Most CPUs, and indeed most sequential logic devices, are synchronous in nature. That is, they are designed and operate on assumptions about a synchronization signal. This signal, known as a clock signal, usually takes the form of a periodic square wave. By calculating the maximum time that electrical signals can move in various branches of a CPU's many circuits, the designers can select an appropriate period for the clock signal.

This period must be longer than the amount of time it takes for a signal to move, or propagate, in the worst-case scenario. In setting the clock period to a value well above the worst-case propagation delay, it is possible to design the entire CPU and the way it moves data around the "edges" of the rising and falling clock signal. This has the advantage of simplifying the CPU significantly, both from a design perspective and a component-count perspective. However, it also carries the disadvantage that the entire CPU must wait on its slowest elements, even though some portions of it are much faster. This limitation has largely been compensated for by various methods of increasing CPU parallelism.

However, architectural improvements alone do not solve all of the drawbacks of globally synchronous CPUs. For example, a clock signal is subject to the delays of any other electrical signal. Higher clock rates in increasingly complex CPUs make it more difficult to keep the clock signal in phase (synchronized) throughout the entire unit. This has led many modern CPUs to require multiple identical clock signals to be provided in order to avoid delaying a single signal significantly enough to cause the CPU to malfunction. Another major issue as clock rates increase dramatically is the amount of heat that is dissipated by the CPU. The constantly changing clock causes many components to switch regardless of whether they are being used at that time. In general, a component that is switching uses more energy than an element in a static state. Therefore, as clock rate increases, so does heat dissipation, causing the CPU to require more effective cooling solutions.

One method of dealing with the switching off unneeded components is called clock gating, which involves turning off the clock signal to unneeded components. However, this is often regarded as difficult to implement and therefore does not see common usage outside of very low-power designs. Another method of addressing some of the problems with a global clock signal is the removal of the clock signal altogether.
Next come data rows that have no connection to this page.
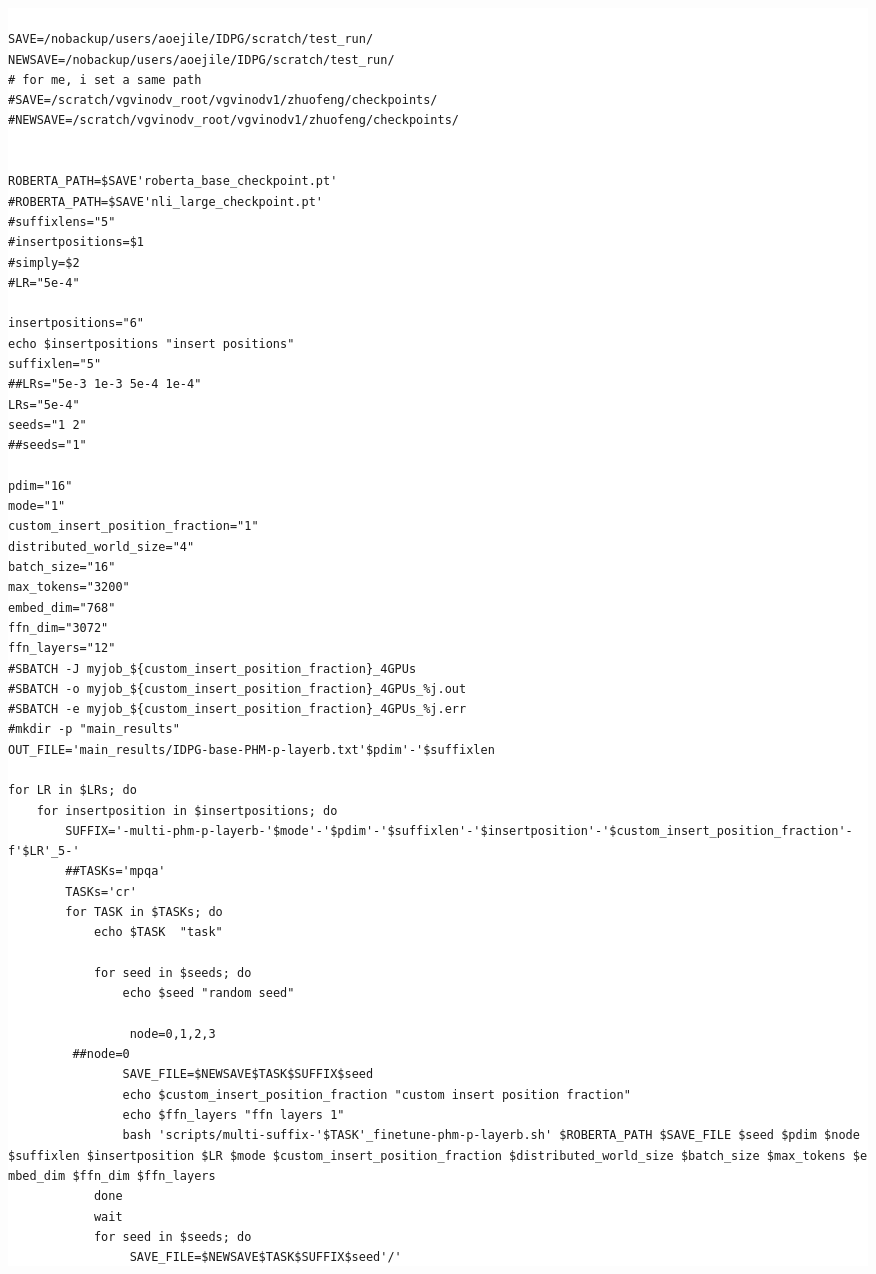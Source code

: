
 ```

SAVE=/nobackup/users/aoejile/IDPG/scratch/test_run/
NEWSAVE=/nobackup/users/aoejile/IDPG/scratch/test_run/
# for me, i set a same path
#SAVE=/scratch/vgvinodv_root/vgvinodv1/zhuofeng/checkpoints/
#NEWSAVE=/scratch/vgvinodv_root/vgvinodv1/zhuofeng/checkpoints/


ROBERTA_PATH=$SAVE'roberta_base_checkpoint.pt'
#ROBERTA_PATH=$SAVE'nli_large_checkpoint.pt'
#suffixlens="5"
#insertpositions=$1
#simply=$2
#LR="5e-4"

insertpositions="6"
echo $insertpositions "insert positions"
suffixlen="5"
##LRs="5e-3 1e-3 5e-4 1e-4"
LRs="5e-4"
seeds="1 2"
##seeds="1"

pdim="16"
mode="1"
custom_insert_position_fraction="1"
distributed_world_size="4"
batch_size="16"
max_tokens="3200"
embed_dim="768"
ffn_dim="3072"
ffn_layers="12"
#SBATCH -J myjob_${custom_insert_position_fraction}_4GPUs
#SBATCH -o myjob_${custom_insert_position_fraction}_4GPUs_%j.out
#SBATCH -e myjob_${custom_insert_position_fraction}_4GPUs_%j.err
#mkdir -p "main_results"
OUT_FILE='main_results/IDPG-base-PHM-p-layerb.txt'$pdim'-'$suffixlen

for LR in $LRs; do
    for insertposition in $insertpositions; do
        SUFFIX='-multi-phm-p-layerb-'$mode'-'$pdim'-'$suffixlen'-'$insertposition'-'$custom_insert_position_fraction'-f'$LR'_5-'
        ##TASKs='mpqa'
        TASKs='cr'
        for TASK in $TASKs; do
            echo $TASK  "task"
            
            for seed in $seeds; do
                echo $seed "random seed"
                 
                 node=0,1,2,3
		 ##node=0
                SAVE_FILE=$NEWSAVE$TASK$SUFFIX$seed
                echo $custom_insert_position_fraction "custom insert position fraction"
                echo $ffn_layers "ffn layers 1"
                bash 'scripts/multi-suffix-'$TASK'_finetune-phm-p-layerb.sh' $ROBERTA_PATH $SAVE_FILE $seed $pdim $node $suffixlen $insertposition $LR $mode $custom_insert_position_fraction $distributed_world_size $batch_size $max_tokens $embed_dim $ffn_dim $ffn_layers
            done
            wait
            for seed in $seeds; do
                 SAVE_FILE=$NEWSAVE$TASK$SUFFIX$seed'/'
```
While removing the global clock signal makes the design process considerably more complex in many ways, asynchronous (or clockless) designs carry marked advantages in power consumption and heat dissipation in comparison with similar synchronous designs. While somewhat uncommon, entire asynchronous CPUs have been built without utilizing a global clock signal. Rather than totally removing the clock signal, some CPU designs allow certain portions of the device to be asynchronous, such as using asynchronous ALUs in conjunction with superscalar pipelining to achieve some arithmetic performance gains. While it is not altogether clear whether totally asynchronous designs can perform at a comparable or better level than their synchronous counterparts, it is evident that they do at least excel in simpler math operations. This, combined with their excellent power consumption and heat dissipation properties, makes them very suitable for embedded computers.